[Items from a dataset]
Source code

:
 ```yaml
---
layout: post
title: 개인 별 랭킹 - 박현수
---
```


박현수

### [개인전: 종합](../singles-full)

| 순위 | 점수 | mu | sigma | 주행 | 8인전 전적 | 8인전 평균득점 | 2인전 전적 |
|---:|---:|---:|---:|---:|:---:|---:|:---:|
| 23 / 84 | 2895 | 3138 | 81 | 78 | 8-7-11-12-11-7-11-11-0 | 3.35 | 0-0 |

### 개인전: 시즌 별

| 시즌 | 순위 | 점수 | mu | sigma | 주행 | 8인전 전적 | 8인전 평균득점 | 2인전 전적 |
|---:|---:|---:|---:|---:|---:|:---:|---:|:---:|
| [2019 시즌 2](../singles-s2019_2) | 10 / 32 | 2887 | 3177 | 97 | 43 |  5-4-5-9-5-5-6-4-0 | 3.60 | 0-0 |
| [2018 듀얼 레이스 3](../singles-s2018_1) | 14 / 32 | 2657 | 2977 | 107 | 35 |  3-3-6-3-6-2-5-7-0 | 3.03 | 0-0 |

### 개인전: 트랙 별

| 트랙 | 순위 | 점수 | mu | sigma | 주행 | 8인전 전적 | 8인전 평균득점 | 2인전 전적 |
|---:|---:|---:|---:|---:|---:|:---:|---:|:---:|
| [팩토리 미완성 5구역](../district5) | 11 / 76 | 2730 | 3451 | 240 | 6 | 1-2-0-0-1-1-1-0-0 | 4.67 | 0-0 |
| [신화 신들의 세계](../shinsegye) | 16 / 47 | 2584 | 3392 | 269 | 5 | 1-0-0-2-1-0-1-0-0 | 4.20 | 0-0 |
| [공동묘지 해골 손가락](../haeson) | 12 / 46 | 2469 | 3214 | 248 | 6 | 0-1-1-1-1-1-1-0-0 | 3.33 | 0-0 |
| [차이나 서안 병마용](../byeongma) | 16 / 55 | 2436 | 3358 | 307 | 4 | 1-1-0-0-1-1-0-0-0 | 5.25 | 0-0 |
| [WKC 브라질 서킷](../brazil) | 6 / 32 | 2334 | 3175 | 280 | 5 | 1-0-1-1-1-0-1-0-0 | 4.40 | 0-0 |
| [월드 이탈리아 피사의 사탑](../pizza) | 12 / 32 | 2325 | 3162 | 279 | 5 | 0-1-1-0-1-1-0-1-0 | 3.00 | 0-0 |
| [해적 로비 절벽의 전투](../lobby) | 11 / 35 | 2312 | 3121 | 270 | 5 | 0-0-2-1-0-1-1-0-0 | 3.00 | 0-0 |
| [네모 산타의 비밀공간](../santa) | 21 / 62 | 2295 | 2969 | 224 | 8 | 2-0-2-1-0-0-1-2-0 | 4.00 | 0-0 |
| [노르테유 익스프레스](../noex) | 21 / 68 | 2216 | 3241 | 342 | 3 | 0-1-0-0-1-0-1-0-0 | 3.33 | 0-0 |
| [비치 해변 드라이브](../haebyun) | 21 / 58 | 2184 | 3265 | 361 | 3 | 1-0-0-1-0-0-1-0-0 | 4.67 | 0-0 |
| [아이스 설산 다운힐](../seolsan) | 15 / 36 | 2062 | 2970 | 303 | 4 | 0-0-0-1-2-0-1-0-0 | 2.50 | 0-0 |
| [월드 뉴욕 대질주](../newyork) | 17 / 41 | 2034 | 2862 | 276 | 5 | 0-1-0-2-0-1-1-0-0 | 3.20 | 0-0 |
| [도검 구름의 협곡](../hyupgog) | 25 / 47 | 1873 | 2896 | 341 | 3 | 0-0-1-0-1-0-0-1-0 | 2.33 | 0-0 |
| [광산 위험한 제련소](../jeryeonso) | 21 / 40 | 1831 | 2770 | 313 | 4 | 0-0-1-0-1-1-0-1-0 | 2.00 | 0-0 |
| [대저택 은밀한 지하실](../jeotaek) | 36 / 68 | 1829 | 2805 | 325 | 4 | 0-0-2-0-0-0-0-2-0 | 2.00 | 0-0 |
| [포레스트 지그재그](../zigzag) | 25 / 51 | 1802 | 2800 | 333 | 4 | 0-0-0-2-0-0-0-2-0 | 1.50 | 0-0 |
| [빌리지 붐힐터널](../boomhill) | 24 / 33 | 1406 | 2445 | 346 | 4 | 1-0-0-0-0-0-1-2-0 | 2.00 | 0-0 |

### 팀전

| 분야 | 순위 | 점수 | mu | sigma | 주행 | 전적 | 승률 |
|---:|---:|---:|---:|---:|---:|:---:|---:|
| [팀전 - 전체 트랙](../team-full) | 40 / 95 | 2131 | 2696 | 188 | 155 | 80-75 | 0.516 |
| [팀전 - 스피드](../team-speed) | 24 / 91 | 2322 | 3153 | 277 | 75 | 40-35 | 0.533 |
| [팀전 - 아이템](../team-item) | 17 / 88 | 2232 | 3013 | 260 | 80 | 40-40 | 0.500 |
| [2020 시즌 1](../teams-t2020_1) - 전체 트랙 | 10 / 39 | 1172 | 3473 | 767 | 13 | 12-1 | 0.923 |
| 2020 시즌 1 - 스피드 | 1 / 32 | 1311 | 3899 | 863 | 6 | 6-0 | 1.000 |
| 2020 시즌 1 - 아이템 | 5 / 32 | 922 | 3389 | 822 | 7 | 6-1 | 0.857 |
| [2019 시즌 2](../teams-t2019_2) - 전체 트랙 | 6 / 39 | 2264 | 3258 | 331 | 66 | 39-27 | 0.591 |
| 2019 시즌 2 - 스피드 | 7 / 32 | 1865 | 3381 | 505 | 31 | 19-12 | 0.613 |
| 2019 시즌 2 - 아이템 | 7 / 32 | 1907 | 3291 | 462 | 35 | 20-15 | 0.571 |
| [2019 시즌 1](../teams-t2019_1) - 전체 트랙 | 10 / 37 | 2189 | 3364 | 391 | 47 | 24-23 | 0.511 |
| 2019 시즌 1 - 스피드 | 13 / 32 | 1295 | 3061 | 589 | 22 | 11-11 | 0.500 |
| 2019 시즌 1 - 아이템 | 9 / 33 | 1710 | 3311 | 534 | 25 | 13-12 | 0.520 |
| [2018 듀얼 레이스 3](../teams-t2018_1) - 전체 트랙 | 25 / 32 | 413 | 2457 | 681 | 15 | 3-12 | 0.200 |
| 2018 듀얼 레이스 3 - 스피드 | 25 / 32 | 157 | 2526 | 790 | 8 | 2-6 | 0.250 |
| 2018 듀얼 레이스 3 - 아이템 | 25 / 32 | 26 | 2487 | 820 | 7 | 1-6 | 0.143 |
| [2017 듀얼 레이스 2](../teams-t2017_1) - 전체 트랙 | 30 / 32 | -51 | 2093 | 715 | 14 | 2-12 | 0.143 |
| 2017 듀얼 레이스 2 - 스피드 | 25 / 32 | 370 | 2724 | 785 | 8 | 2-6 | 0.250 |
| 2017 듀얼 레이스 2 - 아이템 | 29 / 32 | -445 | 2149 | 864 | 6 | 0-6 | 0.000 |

(Your instructions) Pick every line of the data that includes the string "singles".

(Answer below)
### [개인전: 종합](../singles-full)
| [2019 시즌 2](../singles-s2019_2) | 10 / 32 | 2887 | 3177 | 97 | 43 |  5-4-5-9-5-5-6-4-0 | 3.60 | 0-0 |
| [2018 듀얼 레이스 3](../singles-s2018_1) | 14 / 32 | 2657 | 2977 | 107 | 35 |  3-3-6-3-6-2-5-7-0 | 3.03 | 0-0 |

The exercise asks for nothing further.